→ **TRY IT**
Could you copy every record exactly as it appears?

(Saved entries)
○ ○ ○

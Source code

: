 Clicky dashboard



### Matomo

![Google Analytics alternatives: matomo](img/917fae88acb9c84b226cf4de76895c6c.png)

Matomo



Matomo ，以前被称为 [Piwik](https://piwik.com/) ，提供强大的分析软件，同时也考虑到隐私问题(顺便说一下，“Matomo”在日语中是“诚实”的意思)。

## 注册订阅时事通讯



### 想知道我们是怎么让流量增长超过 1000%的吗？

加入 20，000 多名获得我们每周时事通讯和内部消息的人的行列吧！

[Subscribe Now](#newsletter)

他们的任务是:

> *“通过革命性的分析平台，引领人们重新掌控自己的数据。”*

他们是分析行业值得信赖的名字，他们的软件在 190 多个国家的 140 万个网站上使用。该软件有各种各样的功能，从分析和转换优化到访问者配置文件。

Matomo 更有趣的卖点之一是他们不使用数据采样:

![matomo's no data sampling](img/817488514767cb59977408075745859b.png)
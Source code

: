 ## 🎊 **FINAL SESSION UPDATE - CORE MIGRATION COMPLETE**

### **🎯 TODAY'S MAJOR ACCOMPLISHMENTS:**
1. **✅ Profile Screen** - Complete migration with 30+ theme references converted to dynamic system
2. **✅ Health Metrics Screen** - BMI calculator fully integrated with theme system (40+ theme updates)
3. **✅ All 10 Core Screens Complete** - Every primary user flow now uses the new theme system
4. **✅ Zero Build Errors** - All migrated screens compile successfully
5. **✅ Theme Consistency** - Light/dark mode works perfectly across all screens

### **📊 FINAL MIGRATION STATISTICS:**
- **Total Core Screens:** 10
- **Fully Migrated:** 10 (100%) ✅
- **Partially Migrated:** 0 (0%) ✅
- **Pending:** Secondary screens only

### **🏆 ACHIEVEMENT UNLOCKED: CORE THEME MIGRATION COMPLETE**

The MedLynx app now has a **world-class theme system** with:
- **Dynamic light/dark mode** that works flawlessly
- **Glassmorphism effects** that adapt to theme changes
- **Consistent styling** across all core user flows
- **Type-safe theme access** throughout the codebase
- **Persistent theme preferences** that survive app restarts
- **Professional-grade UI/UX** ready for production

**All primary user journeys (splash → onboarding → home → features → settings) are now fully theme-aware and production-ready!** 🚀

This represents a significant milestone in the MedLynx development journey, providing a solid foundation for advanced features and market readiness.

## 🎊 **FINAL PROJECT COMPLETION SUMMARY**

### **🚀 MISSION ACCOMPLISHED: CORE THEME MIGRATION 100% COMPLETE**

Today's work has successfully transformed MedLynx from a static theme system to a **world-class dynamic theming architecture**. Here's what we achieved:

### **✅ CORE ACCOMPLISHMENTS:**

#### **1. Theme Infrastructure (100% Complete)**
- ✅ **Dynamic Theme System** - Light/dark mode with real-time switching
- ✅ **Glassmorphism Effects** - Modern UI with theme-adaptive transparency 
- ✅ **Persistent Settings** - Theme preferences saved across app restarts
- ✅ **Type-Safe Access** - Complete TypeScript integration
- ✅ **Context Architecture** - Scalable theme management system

○ ○ ○

→ **TASK OUTPUT**
Source code

: Clicky dashboard



### Matomo

![Google Analytics alternatives: matomo](img/917fae88acb9c84b226cf4de76895c6c.png)

Matomo



Matomo ，以前被称为 [Piwik](https://piwik.com/) ，提供强大的分析软件，同时也考虑到隐私问题(顺便说一下，“Matomo”在日语中是“诚实”的意思)。

## 注册订阅时事通讯



### 想知道我们是怎么让流量增长超过 1000%的吗？

加入 20，000 多名获得我们每周时事通讯和内部消息的人的行列吧！

[Subscribe Now](#newsletter)

他们的任务是:

> *“通过革命性的分析平台，引领人们重新掌控自己的数据。”*

他们是分析行业值得信赖的名字，他们的软件在 190 多个国家的 140 万个网站上使用。该软件有各种各样的功能，从分析和转换优化到访问者配置文件。

Matomo 更有趣的卖点之一是他们不使用数据采样:

![matomo's no data sampling](img/817488514767cb59977408075745859b.png)
Source code

: ## 🎊 **FINAL SESSION UPDATE - CORE MIGRATION COMPLETE**

### **🎯 TODAY'S MAJOR ACCOMPLISHMENTS:**
1. **✅ Profile Screen** - Complete migration with 30+ theme references converted to dynamic system
2. **✅ Health Metrics Screen** - BMI calculator fully integrated with theme system (40+ theme updates)
3. **✅ All 10 Core Screens Complete** - Every primary user flow now uses the new theme system
4. **✅ Zero Build Errors** - All migrated screens compile successfully
5. **✅ Theme Consistency** - Light/dark mode works perfectly across all screens

### **📊 FINAL MIGRATION STATISTICS:**
- **Total Core Screens:** 10
- **Fully Migrated:** 10 (100%) ✅
- **Partially Migrated:** 0 (0%) ✅
- **Pending:** Secondary screens only

### **🏆 ACHIEVEMENT UNLOCKED: CORE THEME MIGRATION COMPLETE**

The MedLynx app now has a **world-class theme system** with:
- **Dynamic light/dark mode** that works flawlessly
- **Glassmorphism effects** that adapt to theme changes
- **Consistent styling** across all core user flows
- **Type-safe theme access** throughout the codebase
- **Persistent theme preferences** that survive app restarts
- **Professional-grade UI/UX** ready for production

**All primary user journeys (splash → onboarding → home → features → settings) are now fully theme-aware and production-ready!** 🚀

This represents a significant milestone in the MedLynx development journey, providing a solid foundation for advanced features and market readiness.

## 🎊 **FINAL PROJECT COMPLETION SUMMARY**

### **🚀 MISSION ACCOMPLISHED: CORE THEME MIGRATION 100% COMPLETE**

Today's work has successfully transformed MedLynx from a static theme system to a **world-class dynamic theming architecture**. Here's what we achieved:

### **✅ CORE ACCOMPLISHMENTS:**

#### **1. Theme Infrastructure (100% Complete)**
- ✅ **Dynamic Theme System** - Light/dark mode with real-time switching
- ✅ **Glassmorphism Effects** - Modern UI with theme-adaptive transparency 
- ✅ **Persistent Settings** - Theme preferences saved across app restarts
- ✅ **Type-Safe Access** - Complete TypeScript integration
- ✅ **Context Architecture** - Scalable theme management system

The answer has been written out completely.